Among the entries below, find the lines that hold the word "typically" and report them.

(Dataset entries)
== == ==
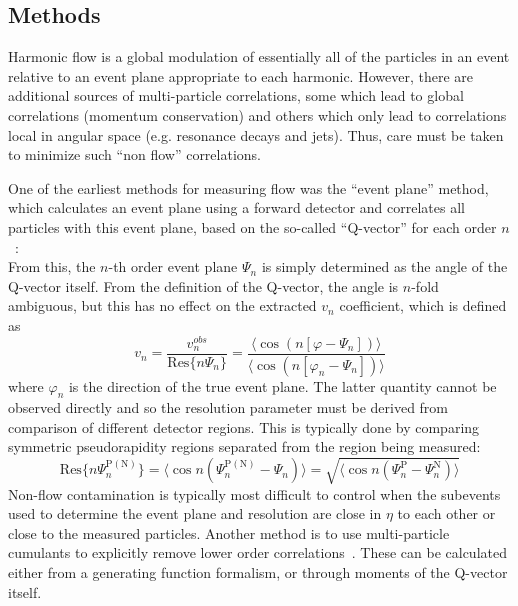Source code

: \subsection{Methods}
\label{subsect:pas:flow:methods}
Harmonic flow is a global modulation of essentially all of the particles in an event relative to an event plane
appropriate to each harmonic.  However, there are additional sources of multi-particle correlations, some which
lead to global correlations (momentum conservation) and others which only lead to correlations local in angular space
(e.g. resonance decays and jets).  Thus, care must be taken to minimize such ``non flow'' correlations.

One of the earliest methods for measuring flow was the ``event plane'' method, which calculates an event plane using
a forward detector and correlates all particles with this event plane, based on the so-called ``Q-vector'' for each order $n$~\cite{Poskanzer:1998yz}:
\begin{equation}
\end{equation}
From this, the $n$-th order event plane $\Psi_n$ is simply determined as the angle of the Q-vector itself.
From the definition of the Q-vector, the angle is $n$-fold ambiguous, but this has no effect on the extracted
$v_n$ coefficient, which is defined as
\begin{equation}
v_n = \frac{v^{obs}_n}{\mathrm{Res}\{ n \Psi_n \}} = \frac{ \langle \cos ( n [\varphi - \Psi_n] ) \rangle }{ \langle \cos ( n [\varphi_n - \Psi_n] ) \rangle    }
\end{equation}
where $\varphi_n$ is the direction of the true event plane.  The latter quantity cannot be observed directly and so the
resolution parameter must be derived from comparison of different detector regions.  This is typically done by comparing
symmetric pseudorapidity regions separated from the region being measured:
\begin{equation}
\mathrm{Res} \{ n \Psi_n^{\mathrm{P(N)}} \} =
\langle \cos n ( \Psi_n^{\mathrm{P(N)}} - \Psi_n ) \rangle =
\sqrt{ \langle \cos n ( \Psi_n^{\mathrm{P}} - \Psi_n^{\mathrm{N}} ) \rangle }
\end{equation}
Non-flow contamination is typically most difficult to control when the subevents used to determine the event plane
and resolution are close in $\eta$ to each other or close to the measured particles.
%
Another method is to use multi-particle cumulants to explicitly remove lower order 
correlations~\cite{Borghini:2000sa,Borghini:2001vi,Borghini:2001zr,Bilandzic:2010jr}.
These can be calculated either from a generating function formalism, or through moments of the Q-vector itself.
== == ==
● Result of this task:
resolution parameter must be derived from comparison of different detector regions.  This is typically done by comparing
Non-flow contamination is typically most difficult to control when the subevents used to determine the event plane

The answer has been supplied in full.